* Exercise aim: From the records below, return every line containing the word "difference".
[Opening Source records section]
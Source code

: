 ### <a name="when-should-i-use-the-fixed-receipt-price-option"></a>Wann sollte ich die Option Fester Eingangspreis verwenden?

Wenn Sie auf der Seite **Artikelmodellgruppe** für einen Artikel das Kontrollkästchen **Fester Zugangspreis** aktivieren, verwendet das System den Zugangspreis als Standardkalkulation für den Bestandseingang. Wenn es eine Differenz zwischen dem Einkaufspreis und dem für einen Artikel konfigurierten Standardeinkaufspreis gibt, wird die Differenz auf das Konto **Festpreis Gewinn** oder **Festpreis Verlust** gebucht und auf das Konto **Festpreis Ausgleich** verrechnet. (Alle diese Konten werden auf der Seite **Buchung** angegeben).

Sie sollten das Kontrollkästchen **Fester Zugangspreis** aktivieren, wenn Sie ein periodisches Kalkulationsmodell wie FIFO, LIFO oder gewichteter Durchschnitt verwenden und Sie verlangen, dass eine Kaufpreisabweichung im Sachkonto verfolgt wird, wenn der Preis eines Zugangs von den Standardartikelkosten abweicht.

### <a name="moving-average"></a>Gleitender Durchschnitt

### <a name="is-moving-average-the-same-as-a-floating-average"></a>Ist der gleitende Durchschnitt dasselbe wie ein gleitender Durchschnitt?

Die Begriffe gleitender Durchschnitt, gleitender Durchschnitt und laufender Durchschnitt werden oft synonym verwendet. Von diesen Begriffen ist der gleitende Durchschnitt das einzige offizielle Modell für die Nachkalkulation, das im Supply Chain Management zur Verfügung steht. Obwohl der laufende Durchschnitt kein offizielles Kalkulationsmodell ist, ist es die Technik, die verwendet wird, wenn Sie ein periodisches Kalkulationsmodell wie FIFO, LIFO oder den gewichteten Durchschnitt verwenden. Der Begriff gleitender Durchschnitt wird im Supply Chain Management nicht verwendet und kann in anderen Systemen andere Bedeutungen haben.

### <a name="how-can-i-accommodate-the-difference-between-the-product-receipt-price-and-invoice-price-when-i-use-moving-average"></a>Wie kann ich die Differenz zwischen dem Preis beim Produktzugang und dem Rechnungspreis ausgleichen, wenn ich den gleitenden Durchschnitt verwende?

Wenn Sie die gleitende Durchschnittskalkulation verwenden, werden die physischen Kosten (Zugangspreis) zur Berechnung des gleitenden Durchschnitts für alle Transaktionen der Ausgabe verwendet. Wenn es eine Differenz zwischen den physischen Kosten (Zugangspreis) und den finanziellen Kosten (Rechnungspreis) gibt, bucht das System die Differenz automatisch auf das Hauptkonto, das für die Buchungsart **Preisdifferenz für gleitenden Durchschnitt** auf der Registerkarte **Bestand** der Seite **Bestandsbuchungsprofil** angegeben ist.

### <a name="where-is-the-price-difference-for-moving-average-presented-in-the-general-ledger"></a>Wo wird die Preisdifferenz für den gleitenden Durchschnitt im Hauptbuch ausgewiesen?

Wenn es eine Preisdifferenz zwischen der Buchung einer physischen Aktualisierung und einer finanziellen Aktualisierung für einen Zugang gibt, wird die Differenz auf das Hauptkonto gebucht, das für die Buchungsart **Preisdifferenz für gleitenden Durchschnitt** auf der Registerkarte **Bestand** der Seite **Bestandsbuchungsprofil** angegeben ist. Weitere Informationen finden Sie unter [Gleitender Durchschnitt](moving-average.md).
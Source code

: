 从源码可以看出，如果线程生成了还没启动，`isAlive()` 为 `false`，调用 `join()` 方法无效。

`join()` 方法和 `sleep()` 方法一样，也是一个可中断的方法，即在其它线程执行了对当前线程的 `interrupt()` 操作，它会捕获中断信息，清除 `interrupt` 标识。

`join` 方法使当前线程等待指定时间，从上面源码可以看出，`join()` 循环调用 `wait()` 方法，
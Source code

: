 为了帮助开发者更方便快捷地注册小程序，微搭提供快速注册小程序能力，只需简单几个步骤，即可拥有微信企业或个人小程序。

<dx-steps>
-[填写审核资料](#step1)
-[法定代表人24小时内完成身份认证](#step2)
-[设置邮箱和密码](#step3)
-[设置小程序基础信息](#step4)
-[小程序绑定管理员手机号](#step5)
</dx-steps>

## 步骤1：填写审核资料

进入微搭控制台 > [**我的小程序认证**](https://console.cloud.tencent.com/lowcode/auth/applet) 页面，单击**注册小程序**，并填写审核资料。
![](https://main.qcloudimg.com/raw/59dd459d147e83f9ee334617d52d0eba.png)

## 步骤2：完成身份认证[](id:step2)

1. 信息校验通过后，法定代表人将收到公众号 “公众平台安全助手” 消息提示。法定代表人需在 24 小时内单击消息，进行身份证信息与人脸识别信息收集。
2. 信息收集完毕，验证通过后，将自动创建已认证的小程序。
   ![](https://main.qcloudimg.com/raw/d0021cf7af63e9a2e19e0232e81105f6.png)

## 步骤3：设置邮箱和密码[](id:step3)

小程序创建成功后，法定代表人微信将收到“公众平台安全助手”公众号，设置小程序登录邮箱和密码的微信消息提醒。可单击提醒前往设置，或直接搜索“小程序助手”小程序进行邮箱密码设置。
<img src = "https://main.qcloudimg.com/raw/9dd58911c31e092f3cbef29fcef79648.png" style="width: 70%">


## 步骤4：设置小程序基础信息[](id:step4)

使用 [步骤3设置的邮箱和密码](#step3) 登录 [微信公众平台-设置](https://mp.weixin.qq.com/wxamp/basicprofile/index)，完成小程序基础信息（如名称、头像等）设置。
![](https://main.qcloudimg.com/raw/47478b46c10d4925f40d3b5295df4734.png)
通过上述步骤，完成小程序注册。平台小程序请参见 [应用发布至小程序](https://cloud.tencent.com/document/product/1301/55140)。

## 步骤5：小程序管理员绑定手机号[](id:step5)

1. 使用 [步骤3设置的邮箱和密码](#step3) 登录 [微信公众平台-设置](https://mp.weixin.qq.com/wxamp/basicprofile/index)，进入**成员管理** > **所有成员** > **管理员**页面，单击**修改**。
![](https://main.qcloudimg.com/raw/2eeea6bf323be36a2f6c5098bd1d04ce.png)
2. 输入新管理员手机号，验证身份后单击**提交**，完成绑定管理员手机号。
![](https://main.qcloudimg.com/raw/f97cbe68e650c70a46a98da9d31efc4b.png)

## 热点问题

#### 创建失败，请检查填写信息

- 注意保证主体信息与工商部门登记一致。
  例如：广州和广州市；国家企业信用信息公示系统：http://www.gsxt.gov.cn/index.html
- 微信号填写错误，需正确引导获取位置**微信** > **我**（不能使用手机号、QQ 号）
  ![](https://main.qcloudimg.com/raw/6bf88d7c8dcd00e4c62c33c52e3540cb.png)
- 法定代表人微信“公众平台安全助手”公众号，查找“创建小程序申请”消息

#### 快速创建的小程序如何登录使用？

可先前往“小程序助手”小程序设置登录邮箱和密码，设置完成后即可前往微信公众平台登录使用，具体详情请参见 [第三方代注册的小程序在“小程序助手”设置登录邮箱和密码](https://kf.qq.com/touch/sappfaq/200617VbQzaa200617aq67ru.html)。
[Closing Source records section]
* Result of the task:
### <a name="how-can-i-accommodate-the-difference-between-the-product-receipt-price-and-invoice-price-when-i-use-moving-average"></a>Wie kann ich die Differenz zwischen dem Preis beim Produktzugang und dem Rechnungspreis ausgleichen, wenn ich den gleitenden Durchschnitt verwende?
### <a name="where-is-the-price-difference-for-moving-average-presented-in-the-general-ledger"></a>Wo wird die Preisdifferenz für den gleitenden Durchschnitt im Hauptbuch ausgewiesen?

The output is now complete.